5) Jokes/videos involving puppies, kittens and polar bear cubs – GOOD
6) Virus warnings, personal warnings – BAD
7) E-mails discussing religion, politics BAD IF you don’t know my views VERY well
8) WoW PvP battle videos at VR funerals with music – OH SO GOOD! http://www.sploid.com/news/2006/04/slaughter_at_th.php (not for the sensitive)
9) Acrylic PC Cases filled with cooking oil that actually run – GOOD!
10) E-mails explaining that there isn’t a good way for aforementioned PC to get rid of heat – GOOD!
11) Petitions BAD – Anything asking me to help Timmy who is stuck in the well by sending him postcards and e-mails BAD
Ok, so that’s long and I need to wrap it up. First http://www.snopes.com/ is your friend. It’s great source of information when you’re trying to determine if something you’re spreading on the internet is “real”. (April, Marzipan babies were creepy and real… Snopes just got it wrong.)
I leave you with this… (LANGUAGE WARNING!!!)
I am a very sick little boy. My mother is typing this for me, because I can’t. She is crying. (Don’t cry, Mommy!) Mommy is always sad, but she says it’s not my fault. I asked her if it was God’s fault, but she didn’t answer, and only started crying harder, so I don’t ask her that anymore.
The reason she is so sad is that I’m so sick. I was born without a body. It doesn’t hurt, except when I go to sleep. The doctors gave me an artificial body. My body is a burlap bag filled with leaves. The doctors said that was the best they could do on account of us havin’ no money or insurance. I would like to have a body transplant, but we need more money.
Mommy doesn’t work because she said employers don’t hire crying people. I said, “Don’t cry, Mommy,” and she hugged my burlap body. Mommy always gives me hugs, even though she’s allergic to burlap, and it chafes her real bad. I hope you will help me.
You can help me if you forward this e-mail. Dr. Van Nostrem from the clinic said if you foward this e-mail then Bill Gates will team up with AOL and do a survey with NASA. Then the astronauts will collect prayers from school children all over America and take them up to space so that the angels can hear them better. Then they will go to the Pope, and he will take up a collection in church and send the money to the doctors. The doctors could help me get better then. Maybe one day I will be able to play baseball. Or maybe just use my lungs and heart, when the doctors make them.

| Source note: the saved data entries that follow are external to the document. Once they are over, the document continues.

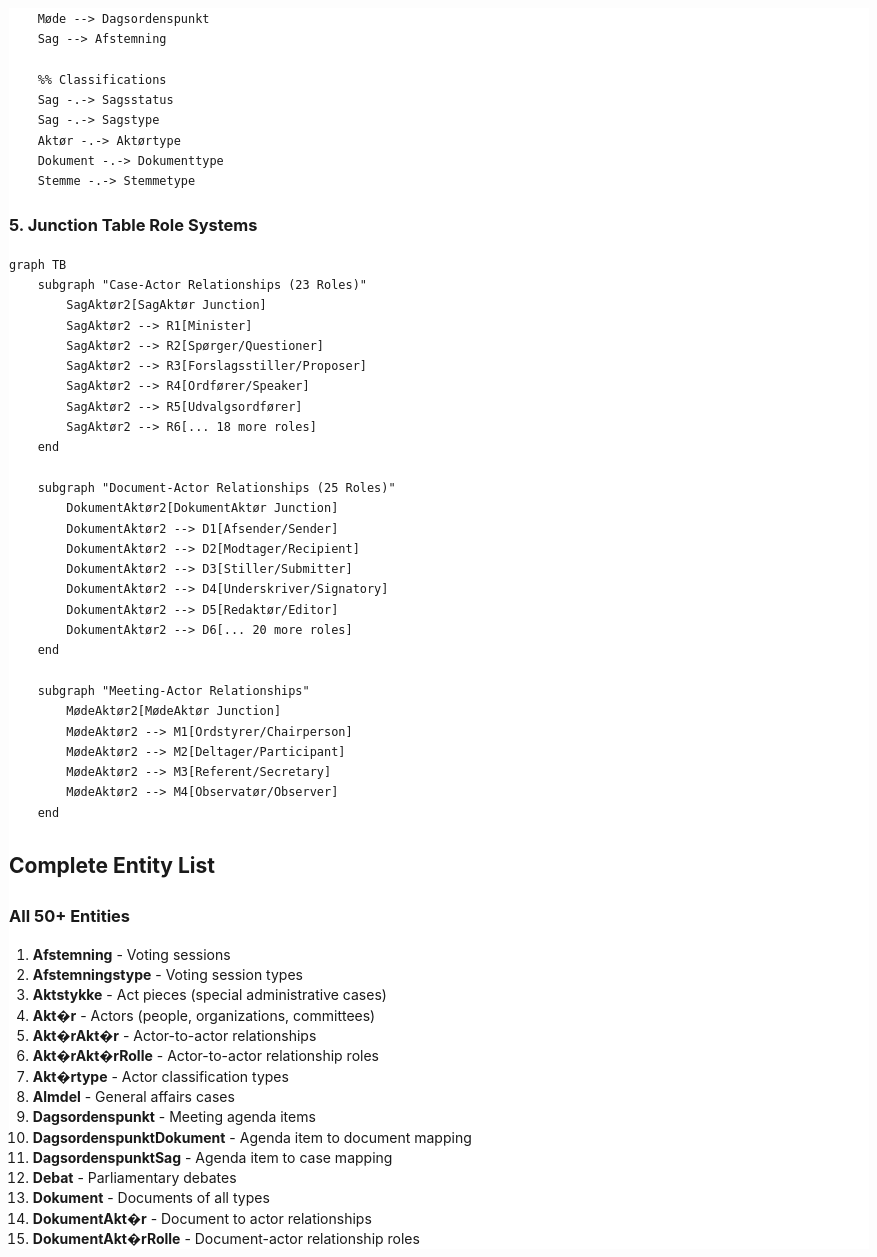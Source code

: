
 ```mermaid
    Møde --> Dagsordenspunkt
    Sag --> Afstemning
    
    %% Classifications
    Sag -.-> Sagsstatus
    Sag -.-> Sagstype
    Aktør -.-> Aktørtype
    Dokument -.-> Dokumenttype
    Stemme -.-> Stemmetype
```

### 5. Junction Table Role Systems

```mermaid
graph TB
    subgraph "Case-Actor Relationships (23 Roles)"
        SagAktør2[SagAktør Junction]
        SagAktør2 --> R1[Minister]
        SagAktør2 --> R2[Spørger/Questioner]
        SagAktør2 --> R3[Forslagsstiller/Proposer]
        SagAktør2 --> R4[Ordfører/Speaker]
        SagAktør2 --> R5[Udvalgsordfører]
        SagAktør2 --> R6[... 18 more roles]
    end
    
    subgraph "Document-Actor Relationships (25 Roles)"
        DokumentAktør2[DokumentAktør Junction]
        DokumentAktør2 --> D1[Afsender/Sender]
        DokumentAktør2 --> D2[Modtager/Recipient]
        DokumentAktør2 --> D3[Stiller/Submitter]
        DokumentAktør2 --> D4[Underskriver/Signatory]
        DokumentAktør2 --> D5[Redaktør/Editor]
        DokumentAktør2 --> D6[... 20 more roles]
    end
    
    subgraph "Meeting-Actor Relationships"
        MødeAktør2[MødeAktør Junction]
        MødeAktør2 --> M1[Ordstyrer/Chairperson]
        MødeAktør2 --> M2[Deltager/Participant]
        MødeAktør2 --> M3[Referent/Secretary]
        MødeAktør2 --> M4[Observatør/Observer]
    end
```

## Complete Entity List

### All 50+ Entities

1. **Afstemning** - Voting sessions
2. **Afstemningstype** - Voting session types
3. **Aktstykke** - Act pieces (special administrative cases)
4. **Akt�r** - Actors (people, organizations, committees)
5. **Akt�rAkt�r** - Actor-to-actor relationships
6. **Akt�rAkt�rRolle** - Actor-to-actor relationship roles
7. **Akt�rtype** - Actor classification types
8. **Almdel** - General affairs cases
9. **Dagsordenspunkt** - Meeting agenda items
10. **DagsordenspunktDokument** - Agenda item to document mapping
11. **DagsordenspunktSag** - Agenda item to case mapping
12. **Debat** - Parliamentary debates
13. **Dokument** - Documents of all types
14. **DokumentAkt�r** - Document to actor relationships
15. **DokumentAkt�rRolle** - Document-actor relationship roles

The doctors said that every time you forward this letter, the astronauts can take another prayer to the angels.
Please help me. Mommy is so sad, and I want a body. I don’t want my leaves to rot before I turn 10. If you don’t forward this e-mail, that’s OK. Mommy says you’re a mean heartless shithead who doesn’t care about a poor little boy with only a head. She says that, if you don’t stew in the raw pit of your own guilt-ridden stomach, she hopes you die a long slow horrible death so you can burn forever in the tar pits of hell. What kind of goddamned person are you that you can’t take five fucking minutes to forward this to all your friends so that they can feel guilt and shame for the rest of their day, and then maybe help a poor, bodiless nine-year-old boy?
Please help me. This really sucks. I try to be happy but it’s hard. I wish I had a puppy. I wish I could hold a puppy. One time I had a puppy but he ate my leaves. Thank You. The boy with just a head. And a burlap sack for a body.